“Move!” the assassin brushed passed the tea mistress who was wailing and shoved the knife back into its hiding place.
The boy lay unmoving in front of them, his face dusky pale. He didn’t respond when the assassin shook him. She felt for his pulse it was weak and there was no breath. The Path around him was fraying. There was no time.
“His hands are sticky,” the assassin said as the tea mistress looked at her with inconsolable sorrow and incomprehension.
The assassin picked him up as if he were a sack of rice and thrust her fist into his stomach as she held him.
Once, again. Nothing happened.
The tea mistress stood up and began slapping the assassin. Yelling at her to stop desecrating his body.
The assassin ignored her as she thrust her fist into the boy’s stomach again. And with this came a soft plop and a mochi ball sailed out of his mouth onto the floor.
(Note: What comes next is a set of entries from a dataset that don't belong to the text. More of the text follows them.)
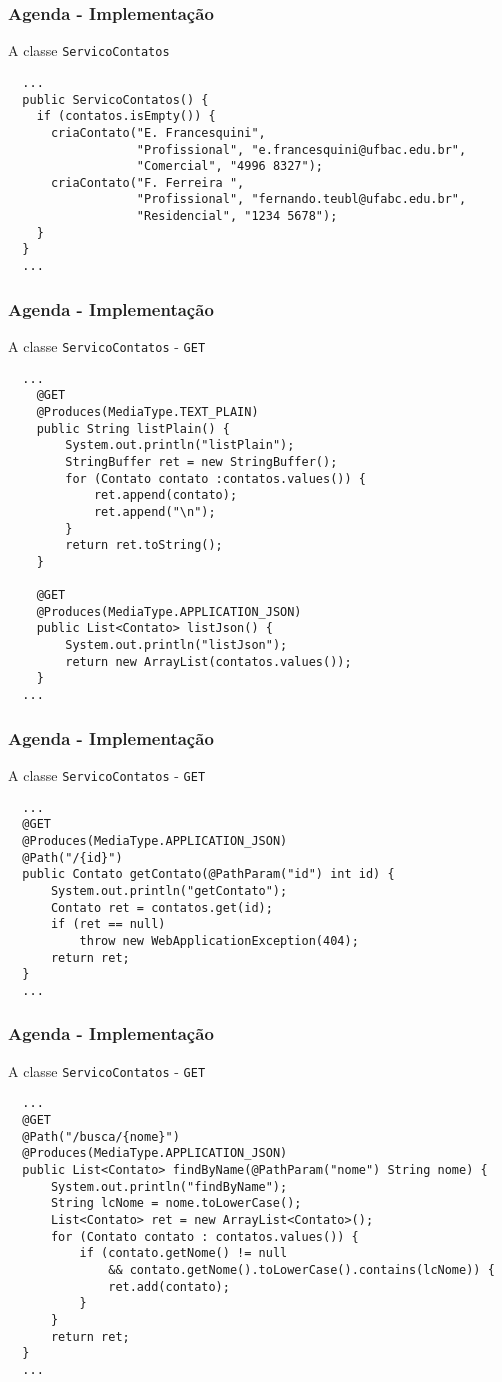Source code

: \documentclass[Ligatures=TeX,table,brazil,svgnames,usetotalslideindicator,comp
ress,10pt]{beamer}
\begin{document}
\begin{frame}[fragile]
  \frametitle{Agenda - Implementação}
  A classe \texttt{ServicoContatos}
{\footnotesize
\begin{verbatim}
  ...
  public ServicoContatos() {
    if (contatos.isEmpty()) {
      criaContato("E. Francesquini",
                  "Profissional", "e.francesquini@ufbac.edu.br",
                  "Comercial", "4996 8327");
      criaContato("F. Ferreira ",
                  "Profissional", "fernando.teubl@ufabc.edu.br",
                  "Residencial", "1234 5678");
    }
  }
  ...
\end{verbatim}
}
\end{frame}


\begin{frame}[fragile]
  \frametitle{Agenda - Implementação}
  A classe \texttt{ServicoContatos} - \texttt{GET}
{\footnotesize
\begin{verbatim}
  ...
    @GET
    @Produces(MediaType.TEXT_PLAIN)
    public String listPlain() {
        System.out.println("listPlain");
        StringBuffer ret = new StringBuffer();
        for (Contato contato :contatos.values()) {
            ret.append(contato);
            ret.append("\n");
        }
        return ret.toString();
    }

    @GET
    @Produces(MediaType.APPLICATION_JSON)
    public List<Contato> listJson() {
        System.out.println("listJson");
        return new ArrayList(contatos.values());
    }
  ...
\end{verbatim}
}
\end{frame}

\begin{frame}[fragile]
  \frametitle{Agenda - Implementação}
  A classe \texttt{ServicoContatos} - \texttt{GET}
{\footnotesize
\begin{verbatim}
  ...
  @GET
  @Produces(MediaType.APPLICATION_JSON)
  @Path("/{id}")
  public Contato getContato(@PathParam("id") int id) {
      System.out.println("getContato");
      Contato ret = contatos.get(id);
      if (ret == null)
          throw new WebApplicationException(404);
      return ret;
  }
  ...
\end{verbatim}
}
\end{frame}

\begin{frame}[fragile]
  \frametitle{Agenda - Implementação}
  A classe \texttt{ServicoContatos} - \texttt{GET}
{\footnotesize
\begin{verbatim}
  ...
  @GET
  @Path("/busca/{nome}")
  @Produces(MediaType.APPLICATION_JSON)
  public List<Contato> findByName(@PathParam("nome") String nome) {
      System.out.println("findByName");
      String lcNome = nome.toLowerCase();
      List<Contato> ret = new ArrayList<Contato>();
      for (Contato contato : contatos.values()) {
          if (contato.getNome() != null
              && contato.getNome().toLowerCase().contains(lcNome)) {
              ret.add(contato);
          }
      }
      return ret;
  }
  ...
\end{verbatim}
}
\end{frame}
\end{document}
He gasped and his mother froze, hand halfway back to strike the assassin. And into the silence she cried again. This time in joy.
The assassin lowered the boy gently so he could sit. The color returned to his cheeks, like the spring cherry blossoms, and his breathing became regular. The Path around him stitched itself back together, although only the assassin noticed. Neither the tea mistress nor her son noticed the soft glow that radiated from under the assassin’s hand as she steadied the boy until his breathing returned to normal. It was probably a trick of the light.
The tea mistress flung her arms around her son. She sobbed and the assassin left them alone. She watched the sun begin to lighten the horizon as she finished the last of her tea. Then she hoisted her pack and slipped out of the tea room. She scuffed the symbols she’d carved in the ground with the sole of her boot. They were no longer needed as she resumed walking down the road.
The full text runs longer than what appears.